Well, having cried off diving for the previous two days of heavy hard work shifting concrete blocks around - purely coincidental of course, as the rest of the volunteers have noted - I have defied my throat and chest issues today and joined the dive team. The fact that they have had two days of glorious sunshine on the boat until I stepped onto it has hardly helped my reputation as a good luck charm either... Still, despite the soaking it hasn't been enough to dampen my spirits, it's been a joy to get wet at last!
And now that said concrete control control points are in place, and also handily labelled with bright numbered balls and markers attached expertly by swat team Steve & Steve, the measuring began in earnest today, sometimes by overlapping teams - resulting in some great tape measure macrame. The floating numbered baubles were a very welcome addition to finding the control points quickly, especially to me with my two days of 'catching up' to do trying to orientate myself with the site, and seeing my way through the gloom that Mary and I created with our 'hand fanning' investigation of the timbers to the section above the keel, which we think may be framing timbers and will be sketched in due course...
There were also other new features located, tagged and measured by team Peter and Claire, and team Richard and Daniel, including concreted iron objects and hawse pipe. Personally, the team comprising of Mary and I took full measurements for the metal 'knee' at the Eastern end of the keel after my initial orientation, and tied it into the rest of the web of points created so far.
We were also treated to the sight on our return trip to shore of around four or so harbour porpoises - if my dodgy marine life ID is correct - arching gracefully in and out of the water in a way that none of us could ever hope to achieve! It's an important note that although our primary concerns in this project are archaeological, we also have a wealth of natural life living in and around wrecks which give us plenty more to look at and consider.
The afternoon, however, led us away from the John Preston following a very illuminating and enthusing lecture from Colin Martin in collaboration with his wife Paula, regarding his work on the Duart point Wreck.
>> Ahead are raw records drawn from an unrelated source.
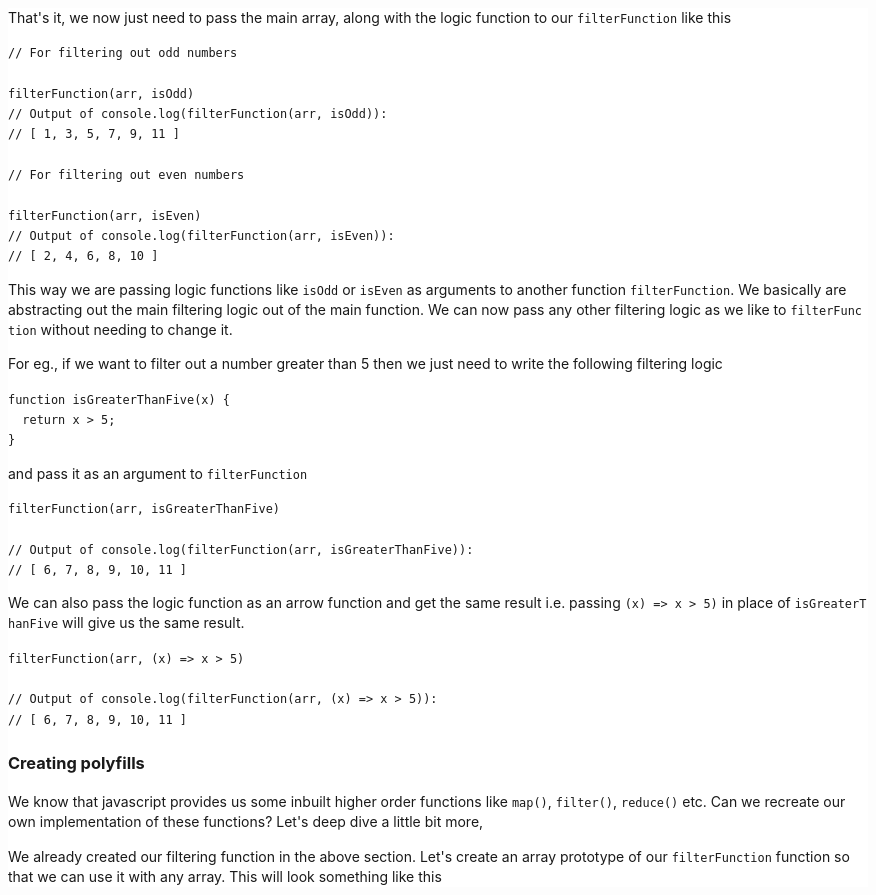 That's it, we now just need to pass the main array, along with the logic function to our `filterFunction` like this

```
// For filtering out odd numbers

filterFunction(arr, isOdd)
// Output of console.log(filterFunction(arr, isOdd)):
// [ 1, 3, 5, 7, 9, 11 ]

// For filtering out even numbers

filterFunction(arr, isEven)
// Output of console.log(filterFunction(arr, isEven)):
// [ 2, 4, 6, 8, 10 ]
```

This way we are passing logic functions like `isOdd` or `isEven` as arguments to another function `filterFunction`. We basically are abstracting out the main filtering logic out of the main function. We can now pass any other filtering logic as we like to `filterFunction` without needing to change it.

For eg., if we want to filter out a number greater than 5 then we just need to write the following filtering logic
```
function isGreaterThanFive(x) {
  return x > 5;
}
```

and pass it as an argument to `filterFunction`

```
filterFunction(arr, isGreaterThanFive)

// Output of console.log(filterFunction(arr, isGreaterThanFive)):
// [ 6, 7, 8, 9, 10, 11 ]
```

We can also pass the logic function as an arrow function and get the same result i.e. passing `(x) => x > 5)` in place of `isGreaterThanFive` will give us the same result.

```
filterFunction(arr, (x) => x > 5)

// Output of console.log(filterFunction(arr, (x) => x > 5)):
// [ 6, 7, 8, 9, 10, 11 ]
```

### Creating polyfills

We know that javascript provides us some inbuilt higher order functions like `map()`, `filter()`, `reduce()` etc. Can we recreate our own implementation of these functions? Let's deep dive a little bit more,

We already created our filtering function in the above section. Let's create an array prototype of our `filterFunction` function so that we can use it with any array. This will look something like this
It is attributed as being the remains of the 'Swan', a warship under the jurisdiction of Cromwell's forces, wrecked off the coast of Duart Castle in the 17th Century after a violent storm.
As she is a protected wreck, we were very privileged to have the opportunity to have a look at her for ourselves. Playing hide and seek for the canons, anchor and ballast amongst the kelp - and what I saw was most definitely ballast from the wreck and not just a pile of stones that could have been anywhere, my budding archaeologist senses assured me - was great fun after a visit to Duart Castle itself, a further source of historical sources.